First as Tragedy, Then as Farce

"But Reagan's and Trump's opposing styles belie their similarities of substance. Both have marketed the same brand of outrage to the same angry segments of the electorate, faced the same jeering press, attracted some of the same battlefront allies (Roger Stone, Paul Manafort, Phyllis Schlafly), offended the same elites (including two generations of Bushes), outmaneuvered similar political adversaries, and espoused the same conservative populism built broadly on the pillars of jingoistic nationalism, nostalgia, contempt for Washington, and racial resentment. They've even endured the same wisecracks about their unnatural coiffures. 'Governor Reagan does not dye his hair,' said Gerald Ford at a Gridiron Dinner in 1974. 'He is just turning prematurely orange.' Though Reagan's 1980 campaign slogan ('Let's Make America Great Again') is one word longer than Trump’s, that word reflects a contrast in their personalities—the avuncular versus the autocratic—but not in message. Reagan's apocalyptic theme, 'The Empire is in decline,' is interchangeable with Trump's, even if the Gipper delivered it with a smile."

Frank Rich in New York compares Ronald Reagan to Donald Trump.

"To Attack Someone Because of Their Political Beliefs Is to Embrace the Logic of Authoritarianism"

"The simple truth is that reaction feeds on disorder. And when there are legitimate means to stop Trump, you're just as likely to cause a backlash in favor of his effort by forsaking them to attack his supporters. (At the risk of tripping Godwin's law, German Communist violence against ultra-right targets in the 1932 elections didn't stop Hitler and his enablers as much as it emboldened and enabled them.) If anything, Trump wants violent attacks on his supporters. Don't give them to him."

Jamelle Bouie in Slate criticizes anti-Trump violence.

"We Engaged Him for Our Ends"

"Ullrich has strong feelings about the way Hitler came to power in January 1933, enthroned by a 'sinister plot' of stupid elite politicians just at the moment when the Nazis were at last losing strength. It didn't have to happen. He constantly reminds his readers that Hitler didn't reach the chancellorship by his own efforts, but was put there by supercilious idiots who assumed they could manage this vulgarian.

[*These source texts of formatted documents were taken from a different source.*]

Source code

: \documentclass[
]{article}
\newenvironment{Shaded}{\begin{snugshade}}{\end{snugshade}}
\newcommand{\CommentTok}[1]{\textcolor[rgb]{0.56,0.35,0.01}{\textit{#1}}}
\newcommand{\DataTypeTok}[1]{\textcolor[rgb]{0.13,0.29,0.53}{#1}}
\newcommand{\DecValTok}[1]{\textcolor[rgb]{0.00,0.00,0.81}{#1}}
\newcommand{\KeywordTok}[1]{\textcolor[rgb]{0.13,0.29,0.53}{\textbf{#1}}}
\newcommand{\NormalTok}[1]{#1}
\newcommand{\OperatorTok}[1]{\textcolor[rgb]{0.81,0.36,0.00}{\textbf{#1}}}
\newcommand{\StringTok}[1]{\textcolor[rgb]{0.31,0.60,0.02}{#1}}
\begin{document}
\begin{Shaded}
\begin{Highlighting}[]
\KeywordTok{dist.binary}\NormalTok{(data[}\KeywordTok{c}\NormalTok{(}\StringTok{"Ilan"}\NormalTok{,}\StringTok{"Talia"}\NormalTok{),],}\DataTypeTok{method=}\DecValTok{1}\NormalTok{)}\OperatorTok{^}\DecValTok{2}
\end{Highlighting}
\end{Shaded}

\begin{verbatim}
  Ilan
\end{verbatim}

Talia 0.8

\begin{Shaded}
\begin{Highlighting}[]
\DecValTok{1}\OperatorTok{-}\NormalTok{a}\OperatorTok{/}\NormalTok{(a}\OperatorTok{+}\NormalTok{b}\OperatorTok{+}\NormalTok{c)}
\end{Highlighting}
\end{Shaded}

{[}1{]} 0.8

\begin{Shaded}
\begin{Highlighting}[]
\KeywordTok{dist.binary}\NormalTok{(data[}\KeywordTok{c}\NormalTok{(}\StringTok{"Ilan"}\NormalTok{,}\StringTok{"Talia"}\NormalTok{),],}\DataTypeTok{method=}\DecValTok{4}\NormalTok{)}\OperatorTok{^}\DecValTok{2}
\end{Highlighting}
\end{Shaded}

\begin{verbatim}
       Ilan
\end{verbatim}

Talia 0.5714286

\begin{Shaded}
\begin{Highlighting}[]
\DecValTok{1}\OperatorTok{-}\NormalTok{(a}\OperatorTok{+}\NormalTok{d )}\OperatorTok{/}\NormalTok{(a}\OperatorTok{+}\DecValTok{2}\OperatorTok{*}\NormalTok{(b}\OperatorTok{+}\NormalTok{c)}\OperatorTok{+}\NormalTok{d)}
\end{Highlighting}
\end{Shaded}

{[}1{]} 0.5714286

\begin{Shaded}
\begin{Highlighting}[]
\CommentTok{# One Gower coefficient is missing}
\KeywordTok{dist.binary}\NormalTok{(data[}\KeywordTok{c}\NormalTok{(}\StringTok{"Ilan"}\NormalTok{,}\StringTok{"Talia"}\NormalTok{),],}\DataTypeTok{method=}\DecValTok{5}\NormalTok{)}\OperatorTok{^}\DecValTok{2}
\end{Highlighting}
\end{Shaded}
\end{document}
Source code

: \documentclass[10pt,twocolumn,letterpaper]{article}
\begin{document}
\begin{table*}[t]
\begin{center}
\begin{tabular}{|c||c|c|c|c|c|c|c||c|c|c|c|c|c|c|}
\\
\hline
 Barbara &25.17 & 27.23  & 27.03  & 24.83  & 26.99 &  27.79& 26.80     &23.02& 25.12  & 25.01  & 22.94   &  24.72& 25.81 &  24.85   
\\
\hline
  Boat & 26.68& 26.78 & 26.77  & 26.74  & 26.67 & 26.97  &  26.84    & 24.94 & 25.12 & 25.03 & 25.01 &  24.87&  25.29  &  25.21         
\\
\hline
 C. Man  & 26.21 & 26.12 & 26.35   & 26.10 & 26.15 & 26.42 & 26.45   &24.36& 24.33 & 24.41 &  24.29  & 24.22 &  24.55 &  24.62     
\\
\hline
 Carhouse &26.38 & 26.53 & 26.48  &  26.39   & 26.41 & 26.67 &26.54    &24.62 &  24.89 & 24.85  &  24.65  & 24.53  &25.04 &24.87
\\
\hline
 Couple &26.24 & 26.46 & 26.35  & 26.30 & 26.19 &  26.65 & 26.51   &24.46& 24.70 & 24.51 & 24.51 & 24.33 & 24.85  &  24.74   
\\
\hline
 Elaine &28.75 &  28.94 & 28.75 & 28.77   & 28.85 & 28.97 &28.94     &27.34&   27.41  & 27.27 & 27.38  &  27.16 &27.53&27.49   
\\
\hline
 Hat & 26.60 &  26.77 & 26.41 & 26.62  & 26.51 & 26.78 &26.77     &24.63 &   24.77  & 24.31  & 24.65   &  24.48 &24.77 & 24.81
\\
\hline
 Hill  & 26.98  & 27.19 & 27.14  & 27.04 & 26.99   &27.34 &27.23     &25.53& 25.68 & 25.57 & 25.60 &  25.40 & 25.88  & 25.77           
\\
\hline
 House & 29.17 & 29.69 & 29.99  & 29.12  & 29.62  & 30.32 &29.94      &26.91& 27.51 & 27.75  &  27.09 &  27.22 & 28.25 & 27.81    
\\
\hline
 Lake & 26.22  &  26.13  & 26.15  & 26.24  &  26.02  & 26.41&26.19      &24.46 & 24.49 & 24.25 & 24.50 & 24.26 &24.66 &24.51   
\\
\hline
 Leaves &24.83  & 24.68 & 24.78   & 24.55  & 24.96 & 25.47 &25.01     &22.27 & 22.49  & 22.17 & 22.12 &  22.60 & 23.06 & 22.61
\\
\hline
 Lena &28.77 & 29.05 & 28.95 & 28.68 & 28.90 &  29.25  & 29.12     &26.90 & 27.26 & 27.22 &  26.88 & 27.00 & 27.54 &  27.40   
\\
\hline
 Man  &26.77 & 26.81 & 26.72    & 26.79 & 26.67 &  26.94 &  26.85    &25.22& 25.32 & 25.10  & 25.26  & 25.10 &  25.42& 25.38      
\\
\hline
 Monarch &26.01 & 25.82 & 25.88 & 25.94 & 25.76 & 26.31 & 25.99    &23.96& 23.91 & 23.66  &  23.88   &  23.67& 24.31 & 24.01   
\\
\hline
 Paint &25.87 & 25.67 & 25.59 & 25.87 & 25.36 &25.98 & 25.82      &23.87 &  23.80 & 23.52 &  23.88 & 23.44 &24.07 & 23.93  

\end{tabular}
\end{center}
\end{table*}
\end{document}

Neal Ascherson in the London Review of Books reviews Volker Ullrich's Hitler: Ascent, 1889-1939.

The Greatest

"Ali's influence out of the ring was no less marked. Having appalled white America by converting to the Nation of Islam and changing his name from Cassius Clay to Cassius X and then to Muhammad Ali, he later refused to be drafted into the army, telling reporters: 'Man, I ain't got no quarrel with them Vietcong.'
"In 1967, still unbeaten and with no obvious challenger in sight, Ali was stripped of his titles and for three-and-a-half years had to scrape a living making campus speeches and appearing on Broadway. He lost his best years as a fighter yet as the opposition to Vietnam war grew, so did Ali's popularity. By the mid 1970s he was the biggest sports star on the planet."

Sean Ingle in The Guardian reports the death of Muhammad Ali.